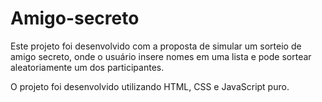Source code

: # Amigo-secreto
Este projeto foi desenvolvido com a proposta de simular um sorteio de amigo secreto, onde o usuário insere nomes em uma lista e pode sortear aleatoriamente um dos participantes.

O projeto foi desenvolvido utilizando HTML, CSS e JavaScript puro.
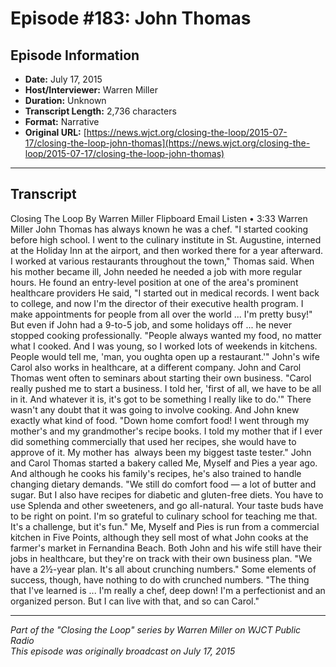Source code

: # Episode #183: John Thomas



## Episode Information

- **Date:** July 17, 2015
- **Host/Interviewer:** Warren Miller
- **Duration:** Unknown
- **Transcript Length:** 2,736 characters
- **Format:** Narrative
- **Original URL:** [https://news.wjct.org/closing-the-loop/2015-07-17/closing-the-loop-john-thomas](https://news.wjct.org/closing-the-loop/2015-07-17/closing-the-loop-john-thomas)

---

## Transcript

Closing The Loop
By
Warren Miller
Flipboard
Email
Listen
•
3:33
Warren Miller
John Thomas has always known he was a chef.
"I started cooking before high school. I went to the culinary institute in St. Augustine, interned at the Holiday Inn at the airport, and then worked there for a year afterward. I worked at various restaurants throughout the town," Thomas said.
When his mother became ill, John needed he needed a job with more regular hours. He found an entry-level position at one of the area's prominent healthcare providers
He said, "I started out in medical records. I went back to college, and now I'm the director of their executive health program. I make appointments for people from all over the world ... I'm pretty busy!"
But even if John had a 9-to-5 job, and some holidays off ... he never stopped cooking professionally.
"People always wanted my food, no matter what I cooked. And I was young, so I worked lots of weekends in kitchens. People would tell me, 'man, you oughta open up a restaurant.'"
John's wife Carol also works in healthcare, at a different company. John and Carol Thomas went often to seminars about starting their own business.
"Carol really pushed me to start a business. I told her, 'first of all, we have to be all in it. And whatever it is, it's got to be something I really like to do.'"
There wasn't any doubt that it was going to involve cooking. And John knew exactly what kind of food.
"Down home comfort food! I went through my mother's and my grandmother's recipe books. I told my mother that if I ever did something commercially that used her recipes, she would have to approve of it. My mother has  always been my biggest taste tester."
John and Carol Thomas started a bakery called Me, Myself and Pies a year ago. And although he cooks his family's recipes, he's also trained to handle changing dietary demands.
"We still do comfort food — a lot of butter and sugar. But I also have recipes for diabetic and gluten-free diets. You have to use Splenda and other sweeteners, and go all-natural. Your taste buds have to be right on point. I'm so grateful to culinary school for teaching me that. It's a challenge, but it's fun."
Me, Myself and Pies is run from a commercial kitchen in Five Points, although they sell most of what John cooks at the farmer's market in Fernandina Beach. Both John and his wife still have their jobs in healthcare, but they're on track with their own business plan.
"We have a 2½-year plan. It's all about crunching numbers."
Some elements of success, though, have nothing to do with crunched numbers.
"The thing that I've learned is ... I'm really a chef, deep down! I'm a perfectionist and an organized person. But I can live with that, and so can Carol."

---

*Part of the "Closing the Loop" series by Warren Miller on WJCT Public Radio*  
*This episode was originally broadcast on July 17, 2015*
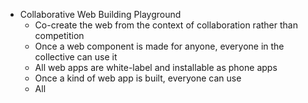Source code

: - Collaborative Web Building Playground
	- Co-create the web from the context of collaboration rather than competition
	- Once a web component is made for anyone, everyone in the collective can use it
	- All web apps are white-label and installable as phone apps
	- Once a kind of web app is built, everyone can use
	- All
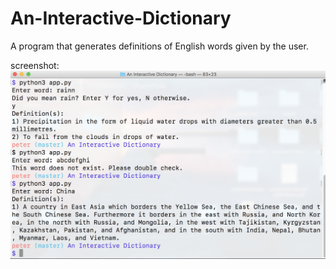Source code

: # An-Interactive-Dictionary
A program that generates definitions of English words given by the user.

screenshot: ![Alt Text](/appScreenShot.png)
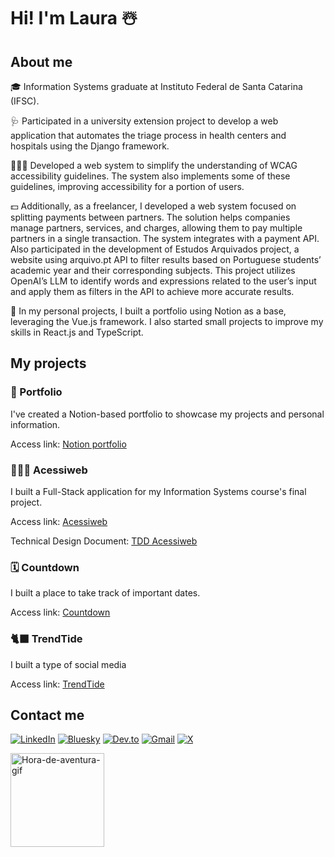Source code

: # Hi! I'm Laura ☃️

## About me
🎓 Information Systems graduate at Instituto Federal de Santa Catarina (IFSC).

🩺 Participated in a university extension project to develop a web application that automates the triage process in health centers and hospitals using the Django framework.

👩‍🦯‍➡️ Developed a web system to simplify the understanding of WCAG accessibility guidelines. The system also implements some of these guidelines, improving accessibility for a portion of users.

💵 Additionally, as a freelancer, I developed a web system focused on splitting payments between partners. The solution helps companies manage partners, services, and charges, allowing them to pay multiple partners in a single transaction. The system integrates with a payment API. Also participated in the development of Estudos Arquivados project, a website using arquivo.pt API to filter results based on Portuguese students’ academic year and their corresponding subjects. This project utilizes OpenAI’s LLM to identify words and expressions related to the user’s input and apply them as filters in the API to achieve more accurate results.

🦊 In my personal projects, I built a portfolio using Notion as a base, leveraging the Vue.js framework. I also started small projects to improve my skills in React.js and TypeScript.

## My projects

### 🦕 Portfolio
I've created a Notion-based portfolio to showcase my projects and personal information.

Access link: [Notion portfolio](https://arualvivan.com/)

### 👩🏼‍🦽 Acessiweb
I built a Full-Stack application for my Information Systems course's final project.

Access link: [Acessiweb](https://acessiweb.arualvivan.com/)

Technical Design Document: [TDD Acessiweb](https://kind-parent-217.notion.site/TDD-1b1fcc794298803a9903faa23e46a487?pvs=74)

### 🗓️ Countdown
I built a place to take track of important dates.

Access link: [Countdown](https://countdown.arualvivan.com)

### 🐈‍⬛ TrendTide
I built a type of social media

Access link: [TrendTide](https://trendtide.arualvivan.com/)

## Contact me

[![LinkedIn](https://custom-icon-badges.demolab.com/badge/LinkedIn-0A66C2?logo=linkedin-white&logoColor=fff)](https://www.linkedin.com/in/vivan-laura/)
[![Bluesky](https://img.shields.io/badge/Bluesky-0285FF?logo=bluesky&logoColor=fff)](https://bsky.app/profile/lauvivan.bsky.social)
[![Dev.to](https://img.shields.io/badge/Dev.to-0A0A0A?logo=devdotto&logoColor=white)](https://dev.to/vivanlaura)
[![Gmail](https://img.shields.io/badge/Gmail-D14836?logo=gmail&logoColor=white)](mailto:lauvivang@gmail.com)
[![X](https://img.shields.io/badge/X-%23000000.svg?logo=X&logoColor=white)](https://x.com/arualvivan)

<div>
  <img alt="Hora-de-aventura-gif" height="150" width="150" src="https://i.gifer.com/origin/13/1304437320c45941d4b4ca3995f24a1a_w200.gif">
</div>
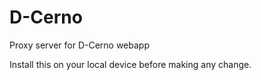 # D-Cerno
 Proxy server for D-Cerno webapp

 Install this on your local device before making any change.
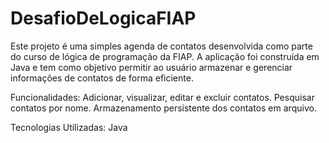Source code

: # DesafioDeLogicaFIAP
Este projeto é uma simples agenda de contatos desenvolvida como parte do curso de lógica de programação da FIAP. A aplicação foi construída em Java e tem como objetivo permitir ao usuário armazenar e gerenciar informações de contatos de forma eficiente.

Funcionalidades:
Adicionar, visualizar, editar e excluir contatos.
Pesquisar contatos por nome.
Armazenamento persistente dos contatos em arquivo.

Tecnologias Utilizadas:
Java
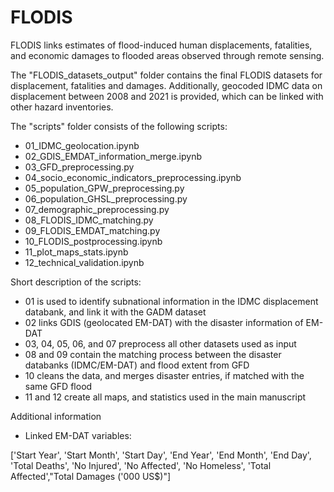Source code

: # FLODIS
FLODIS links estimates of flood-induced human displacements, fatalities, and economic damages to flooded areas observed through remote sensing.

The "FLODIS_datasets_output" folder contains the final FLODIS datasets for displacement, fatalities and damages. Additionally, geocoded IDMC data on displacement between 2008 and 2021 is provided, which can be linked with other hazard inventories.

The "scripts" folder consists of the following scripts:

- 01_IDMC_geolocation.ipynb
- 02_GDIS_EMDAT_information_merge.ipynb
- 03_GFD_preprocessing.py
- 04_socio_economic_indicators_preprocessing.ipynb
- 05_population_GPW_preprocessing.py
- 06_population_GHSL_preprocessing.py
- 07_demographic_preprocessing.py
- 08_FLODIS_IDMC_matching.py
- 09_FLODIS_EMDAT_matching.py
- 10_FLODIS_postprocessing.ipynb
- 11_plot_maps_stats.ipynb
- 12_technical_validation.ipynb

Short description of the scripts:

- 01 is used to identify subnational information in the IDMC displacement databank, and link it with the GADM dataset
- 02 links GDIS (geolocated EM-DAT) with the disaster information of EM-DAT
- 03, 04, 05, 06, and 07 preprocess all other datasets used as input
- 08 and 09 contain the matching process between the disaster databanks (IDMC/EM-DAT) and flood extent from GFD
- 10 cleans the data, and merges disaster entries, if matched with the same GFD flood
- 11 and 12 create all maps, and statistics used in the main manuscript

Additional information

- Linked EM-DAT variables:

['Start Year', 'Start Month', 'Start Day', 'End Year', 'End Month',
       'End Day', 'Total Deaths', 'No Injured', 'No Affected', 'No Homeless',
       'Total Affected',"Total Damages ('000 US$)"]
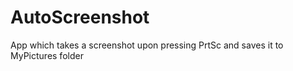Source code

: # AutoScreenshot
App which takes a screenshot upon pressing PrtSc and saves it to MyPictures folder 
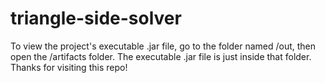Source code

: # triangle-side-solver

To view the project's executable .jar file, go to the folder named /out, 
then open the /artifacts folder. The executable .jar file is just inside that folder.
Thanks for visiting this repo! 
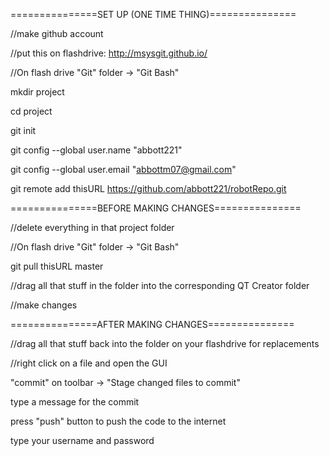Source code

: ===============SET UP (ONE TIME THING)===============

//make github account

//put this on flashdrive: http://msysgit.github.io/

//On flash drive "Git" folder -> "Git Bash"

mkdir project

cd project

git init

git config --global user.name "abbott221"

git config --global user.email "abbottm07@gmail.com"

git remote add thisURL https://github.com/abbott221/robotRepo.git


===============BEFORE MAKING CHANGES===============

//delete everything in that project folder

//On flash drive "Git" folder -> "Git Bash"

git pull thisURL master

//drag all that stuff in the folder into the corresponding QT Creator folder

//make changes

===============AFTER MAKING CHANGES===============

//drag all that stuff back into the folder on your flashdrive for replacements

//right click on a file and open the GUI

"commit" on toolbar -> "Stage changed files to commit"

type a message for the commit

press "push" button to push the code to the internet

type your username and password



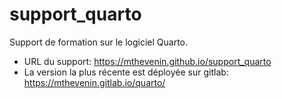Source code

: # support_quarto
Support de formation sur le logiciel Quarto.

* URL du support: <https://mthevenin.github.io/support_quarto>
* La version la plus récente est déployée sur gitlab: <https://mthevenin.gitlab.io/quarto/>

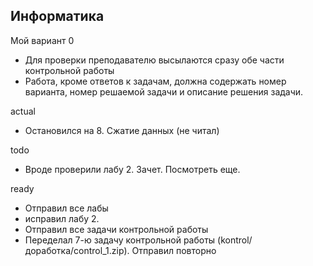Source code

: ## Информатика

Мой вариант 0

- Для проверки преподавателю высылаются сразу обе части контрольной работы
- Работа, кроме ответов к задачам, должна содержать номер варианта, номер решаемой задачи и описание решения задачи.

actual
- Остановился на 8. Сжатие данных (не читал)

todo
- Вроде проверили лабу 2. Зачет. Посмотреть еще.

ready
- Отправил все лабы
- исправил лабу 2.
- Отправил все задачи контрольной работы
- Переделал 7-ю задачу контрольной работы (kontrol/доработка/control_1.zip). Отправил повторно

WHAT TO PRODUCE: Scan the data, and report each line that uses the word "gmail".

ANSWER AREA:
[![Gmail](https://img.shields.io/badge/Gmail-D14836?logo=gmail&logoColor=white)](mailto:lauvivang@gmail.com)
git config --global user.email "abbottm07@gmail.com"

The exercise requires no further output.